*** Begin section ***
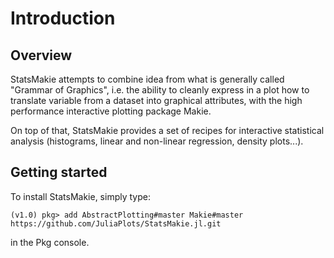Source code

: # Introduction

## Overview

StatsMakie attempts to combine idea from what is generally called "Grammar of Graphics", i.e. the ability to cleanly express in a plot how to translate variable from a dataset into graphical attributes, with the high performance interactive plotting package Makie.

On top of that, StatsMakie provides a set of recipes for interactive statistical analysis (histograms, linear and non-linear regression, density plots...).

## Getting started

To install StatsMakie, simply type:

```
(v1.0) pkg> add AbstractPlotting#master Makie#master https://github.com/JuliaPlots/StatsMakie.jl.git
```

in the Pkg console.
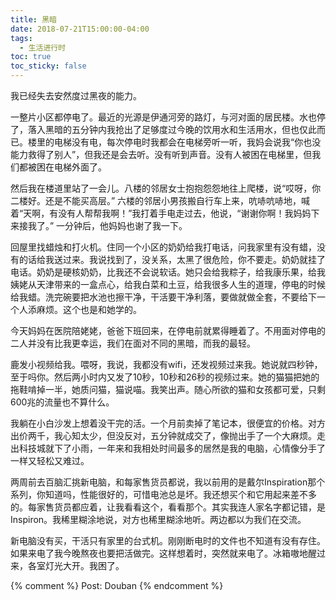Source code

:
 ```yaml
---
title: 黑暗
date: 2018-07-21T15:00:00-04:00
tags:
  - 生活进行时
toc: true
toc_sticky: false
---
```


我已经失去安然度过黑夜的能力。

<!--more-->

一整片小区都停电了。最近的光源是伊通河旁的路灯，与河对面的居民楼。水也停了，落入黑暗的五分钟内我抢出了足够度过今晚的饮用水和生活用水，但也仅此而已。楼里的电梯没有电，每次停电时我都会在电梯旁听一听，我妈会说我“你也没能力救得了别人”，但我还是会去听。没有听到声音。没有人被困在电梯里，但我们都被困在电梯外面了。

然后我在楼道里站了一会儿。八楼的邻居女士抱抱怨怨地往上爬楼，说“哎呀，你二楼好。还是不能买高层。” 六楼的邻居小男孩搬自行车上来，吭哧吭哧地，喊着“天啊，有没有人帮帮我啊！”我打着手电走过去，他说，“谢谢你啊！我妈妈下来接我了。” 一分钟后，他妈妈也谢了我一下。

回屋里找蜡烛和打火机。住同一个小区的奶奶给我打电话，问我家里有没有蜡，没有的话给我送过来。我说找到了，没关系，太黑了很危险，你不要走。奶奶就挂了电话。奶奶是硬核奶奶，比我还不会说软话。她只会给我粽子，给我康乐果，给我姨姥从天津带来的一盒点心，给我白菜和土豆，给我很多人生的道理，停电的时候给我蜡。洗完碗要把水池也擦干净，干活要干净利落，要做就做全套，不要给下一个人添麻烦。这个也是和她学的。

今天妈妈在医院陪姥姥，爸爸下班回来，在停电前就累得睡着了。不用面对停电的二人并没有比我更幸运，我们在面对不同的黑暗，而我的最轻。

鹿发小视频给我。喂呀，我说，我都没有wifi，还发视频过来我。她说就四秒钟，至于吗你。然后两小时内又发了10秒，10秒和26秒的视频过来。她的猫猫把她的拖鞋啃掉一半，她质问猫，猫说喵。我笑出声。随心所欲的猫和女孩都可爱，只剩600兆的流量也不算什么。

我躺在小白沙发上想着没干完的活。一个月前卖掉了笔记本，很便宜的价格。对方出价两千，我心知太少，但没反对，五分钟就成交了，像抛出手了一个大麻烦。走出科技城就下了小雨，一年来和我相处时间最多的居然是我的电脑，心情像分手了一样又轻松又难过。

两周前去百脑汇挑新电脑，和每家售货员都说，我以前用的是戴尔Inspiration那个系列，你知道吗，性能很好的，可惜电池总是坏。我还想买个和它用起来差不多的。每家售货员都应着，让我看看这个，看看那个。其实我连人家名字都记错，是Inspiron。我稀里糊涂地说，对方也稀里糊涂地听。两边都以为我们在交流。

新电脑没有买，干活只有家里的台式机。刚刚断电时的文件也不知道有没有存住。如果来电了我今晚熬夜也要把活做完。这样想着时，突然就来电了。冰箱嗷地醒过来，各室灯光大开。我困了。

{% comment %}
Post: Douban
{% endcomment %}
*** End section ***
Every line holding the word "interactive" should be copied out of the material.

StatsMakie attempts to combine idea from what is generally called "Grammar of Graphics", i.e. the ability to cleanly express in a plot how to translate variable from a dataset into graphical attributes, with the high performance interactive plotting package Makie.
On top of that, StatsMakie provides a set of recipes for interactive statistical analysis (histograms, linear and non-linear regression, density plots...).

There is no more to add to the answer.